Quand on n’a pas ce que l’on aime, Il faut aimer ce que l’on a.


Qui de vous, chers lecteurs, n’a déjà pu observer à la campagne, les jours de marché, des rassemblements de bons habitants, se livrant aux improvisations les plus invraisemblables, pour établir les qualités ou les défauts d’une bête quelconque qu’ils voudraient échanger. Le plus ordinairement il s’agit d’un cheval. À peine l’échange a-t-il eu lieu, qu’on en recommence un autre, puis un troisième, et puis ça ne finit plus.

Dieu sait combien cette passion de brocanter a déjà causé de chicanes, de proçaillons et de misères. Si nos bons habitants avaient profondement gravé dans la mémoire : « il faut aimer ce que l’on a, » ils se garderaient d’un brocanteur comme de la peste. Ce sera donc sur ce sujet, chers lecteurs, que roulera mon conte et voici les mélancoliques aventures de mon héros :


Il s’appelait José, tout court, sans autre nom.
Son âge, il l’ignorait, ou bien n’y pensait guère
Quoiqu’il eût, dès longtemps, de la barbe au menton.
C’était, au demeurant, un excellent garçon,
Bon cœur, bon pied, bon œil, ne songeant à mal faire ;
Sans esprit, par malheur, car d’aucune façon,
Il n’aurait, comme on dit, pu découvrir la poudre.
Bien plus, ce n’eût été très facile à résoudre
Quand José, dans le champ, menait paître les bœufs
Quel était le plus bœuf d’entre eux.

Or donc, depuis dix ans, José servait son maître
De la manière que j’ai dit,
Lorsqu’un jour de printemps il lui vint à l’esprit
D’avoir femme à son tour. C’était erreur peut-être,
Mais n’importe ; à tout âge on se trompe après tout,
À la ville, au village, et quelque peu partout.
Il alla chez son maître et lui dit : s’il vous plaît,
Payez-moi, je ne veux plus demeurer valet ;
J’ai maintenant toute autre idée,
Je retourne au pays prendre ma fiancée.

— Fort bien, mon gars, voici cinquante écus tout neufs,
Que le Ciel te bénisse et qu’il te rende heureux !

Sur ce, José plia bagage
Et tout en fredonnant un chant vif et joyeux
Prit la route de son village.

Un soleil radieux brillait au firmament
Et les oiseaux chantaient cachés sous la feuillée ;
Partout la nature éveillée
Montrait à l’œil charmé sont rajeunissement.
José marchait le nez au vent,
Un pied derrière, un pied devant,

Quand il vit arriver, au trot, dans la poussière,
Un cavalier campé sur un fier étalon.
Ce cavalier était un maquignon.
Dès qu’il fut à portée :

Dès qu’il fut à portée— Ah ! Ah ! mon beau compère,
Cria José, vous n’êtes pas trop mal
Pour voyager, sur ce fringant cheval ?…
Je vous garantis bien qu’il ferait mon affaire…

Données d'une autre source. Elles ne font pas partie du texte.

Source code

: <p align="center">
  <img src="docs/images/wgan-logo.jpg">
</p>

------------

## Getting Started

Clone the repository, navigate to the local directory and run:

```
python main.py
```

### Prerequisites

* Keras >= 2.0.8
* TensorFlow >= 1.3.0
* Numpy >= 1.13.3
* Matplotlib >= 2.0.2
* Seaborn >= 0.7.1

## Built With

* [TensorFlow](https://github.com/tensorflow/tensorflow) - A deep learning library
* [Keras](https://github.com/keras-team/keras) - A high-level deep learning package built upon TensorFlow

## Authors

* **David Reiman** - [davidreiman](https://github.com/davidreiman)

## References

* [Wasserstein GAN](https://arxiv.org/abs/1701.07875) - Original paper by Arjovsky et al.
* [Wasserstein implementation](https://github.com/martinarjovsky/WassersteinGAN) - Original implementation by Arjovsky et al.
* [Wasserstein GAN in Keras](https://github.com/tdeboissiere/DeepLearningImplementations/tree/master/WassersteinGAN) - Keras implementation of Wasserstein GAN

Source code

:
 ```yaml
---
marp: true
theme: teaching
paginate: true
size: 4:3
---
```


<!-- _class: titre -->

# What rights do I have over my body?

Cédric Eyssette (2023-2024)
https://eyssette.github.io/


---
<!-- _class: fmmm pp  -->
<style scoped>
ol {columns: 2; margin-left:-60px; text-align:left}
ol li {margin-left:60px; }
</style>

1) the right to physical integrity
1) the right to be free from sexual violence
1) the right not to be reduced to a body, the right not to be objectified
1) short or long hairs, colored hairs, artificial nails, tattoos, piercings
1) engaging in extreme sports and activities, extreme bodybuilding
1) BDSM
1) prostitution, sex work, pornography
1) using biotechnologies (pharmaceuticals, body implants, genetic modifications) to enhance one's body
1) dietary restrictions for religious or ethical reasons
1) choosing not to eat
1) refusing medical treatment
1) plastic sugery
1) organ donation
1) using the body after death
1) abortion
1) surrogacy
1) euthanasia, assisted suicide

— Hé ! l’ami, vous pouvez l’avoir cet animal…
Mon cheval est à vendre à vous comme à tout autre.
Vous m’avez l’air d’un bon apôtre,
Et si votre gousset logeait cinquante écus,
Vous n’auriez qu’à grimper dessus.

— Cinquante écus ! topez, au mot je vous arrête,
Voici l’argent. C’est fait, et puis n’en parlons plus.

Voilà donc mon José qui grimpe sur la bête
Et d’un coup de talon lui laboure le flanc.
L’animal indigné part comme une fusée
Faisant sauter son maître, en sa course insensée,
Comme le rapide volant
Sous la raquette d’un enfant.
Jamais on n’endura de tortures pareilles,
Le bon José, fermant les yeux,
Se cramponnait, de ses bras vigoureux
À la crinière, aux deux oreilles,
Avec le désespoir d’un héros malheureux ;
Ce qui n’empêcha pas qu’il ne fit la culbute
Au milieu d’un ruisseau peu profond, mais fangeux.

José se relevait tout meurtri de sa chute,
Pestant contre lui-même et contre l’animal,
Lorsqu’il vit un quidam ramenant le cheval
Et gourmandant en sus, d’une voix enrouée,
Le pas lent et craintif d’une vache efflanquée.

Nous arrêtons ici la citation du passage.